2.) Let your younger child help sharpen pencils, pack lunches or prepare an after-school snack.
“Instead of being a spectator while Mom or Dad put all their effort into getting the older sibling out the door in the morning, the younger child will feel like a participant sharing in and contributing to the family experience,” said Dr. Matthew Parvin, a child psychologist affiliated with Linden Oaks behavioral center at Edward Hospital in Naperville. “Obviously not to the point where they’re impeding progress, but assigning them a task is a great idea.”
3.) Make the trek to a nearby park for a picnic lunch and session of “recess” replete with swings and slides. Parvin recommends going with neighbors so the young kids have an opportunity to interact, which will advance socialization, a huge developmental milestone.
4.) Plan a daytime “field trip.” Fall is the perfect time for outdoor activities.
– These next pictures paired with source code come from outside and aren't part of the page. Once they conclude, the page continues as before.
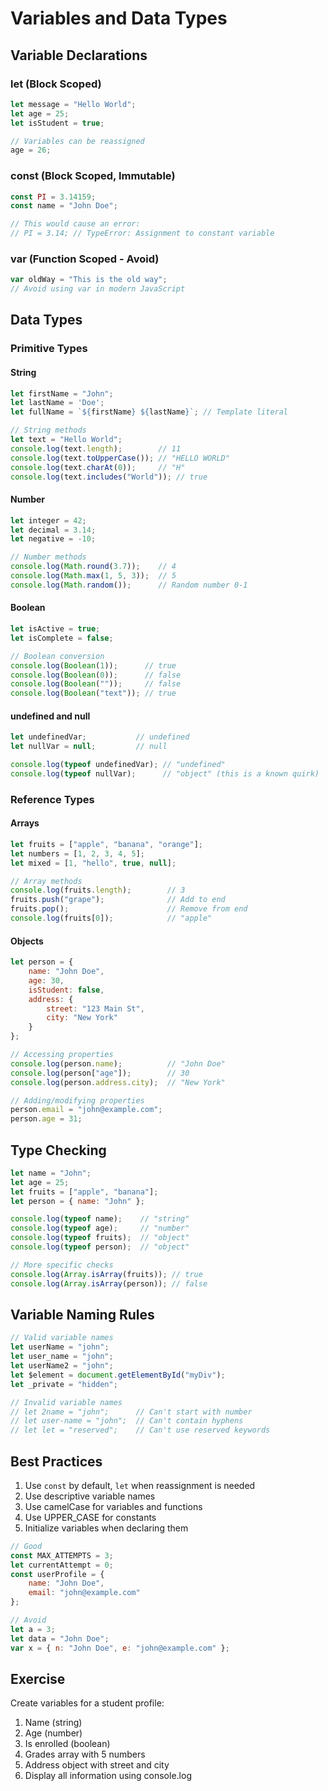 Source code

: # Variables and Data Types

## Variable Declarations

### let (Block Scoped)
```javascript
let message = "Hello World";
let age = 25;
let isStudent = true;

// Variables can be reassigned
age = 26;
```

### const (Block Scoped, Immutable)
```javascript
const PI = 3.14159;
const name = "John Doe";

// This would cause an error:
// PI = 3.14; // TypeError: Assignment to constant variable
```

### var (Function Scoped - Avoid)
```javascript
var oldWay = "This is the old way";
// Avoid using var in modern JavaScript
```

## Data Types

### Primitive Types

#### String
```javascript
let firstName = "John";
let lastName = 'Doe';
let fullName = `${firstName} ${lastName}`; // Template literal

// String methods
let text = "Hello World";
console.log(text.length);        // 11
console.log(text.toUpperCase()); // "HELLO WORLD"
console.log(text.charAt(0));     // "H"
console.log(text.includes("World")); // true
```

#### Number
```javascript
let integer = 42;
let decimal = 3.14;
let negative = -10;

// Number methods
console.log(Math.round(3.7));    // 4
console.log(Math.max(1, 5, 3));  // 5
console.log(Math.random());      // Random number 0-1
```

#### Boolean
```javascript
let isActive = true;
let isComplete = false;

// Boolean conversion
console.log(Boolean(1));      // true
console.log(Boolean(0));      // false
console.log(Boolean(""));     // false
console.log(Boolean("text")); // true
```

#### undefined and null
```javascript
let undefinedVar;           // undefined
let nullVar = null;         // null

console.log(typeof undefinedVar); // "undefined"
console.log(typeof nullVar);      // "object" (this is a known quirk)
```

### Reference Types

#### Arrays
```javascript
let fruits = ["apple", "banana", "orange"];
let numbers = [1, 2, 3, 4, 5];
let mixed = [1, "hello", true, null];

// Array methods
console.log(fruits.length);        // 3
fruits.push("grape");              // Add to end
fruits.pop();                      // Remove from end
console.log(fruits[0]);            // "apple"
```

#### Objects
```javascript
let person = {
    name: "John Doe",
    age: 30,
    isStudent: false,
    address: {
        street: "123 Main St",
        city: "New York"
    }
};

// Accessing properties
console.log(person.name);          // "John Doe"
console.log(person["age"]);        // 30
console.log(person.address.city);  // "New York"

// Adding/modifying properties
person.email = "john@example.com";
person.age = 31;
```

## Type Checking

```javascript
let name = "John";
let age = 25;
let fruits = ["apple", "banana"];
let person = { name: "John" };

console.log(typeof name);    // "string"
console.log(typeof age);     // "number"
console.log(typeof fruits);  // "object"
console.log(typeof person);  // "object"

// More specific checks
console.log(Array.isArray(fruits)); // true
console.log(Array.isArray(person)); // false
```

## Variable Naming Rules

```javascript
// Valid variable names
let userName = "john";
let user_name = "john";
let userName2 = "john";
let $element = document.getElementById("myDiv");
let _private = "hidden";

// Invalid variable names
// let 2name = "john";      // Can't start with number
// let user-name = "john";  // Can't contain hyphens
// let let = "reserved";    // Can't use reserved keywords
```

## Best Practices

1. Use `const` by default, `let` when reassignment is needed
2. Use descriptive variable names
3. Use camelCase for variables and functions
4. Use UPPER_CASE for constants
5. Initialize variables when declaring them

```javascript
// Good
const MAX_ATTEMPTS = 3;
let currentAttempt = 0;
const userProfile = {
    name: "John Doe",
    email: "john@example.com"
};

// Avoid
let a = 3;
let data = "John Doe";
var x = { n: "John Doe", e: "john@example.com" };
```

## Exercise

Create variables for a student profile:
1. Name (string)
2. Age (number)
3. Is enrolled (boolean)
4. Grades array with 5 numbers
5. Address object with street and city
6. Display all information using console.log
“It’s an excellent time of year to engage with nature and discuss the change in seasons, collect different colored leaves, and identify some plant or animal species,” Persun said.
Having activities scheduled helps distract toddlers from long afternoons without their familial playmates, she added.
5.) Take a ride on public transportation. Hitching a ride will make your 2-, 3- or 4-year-old feel just as “sophisticated” as the older sibling who braves the bus each day, Parvin said.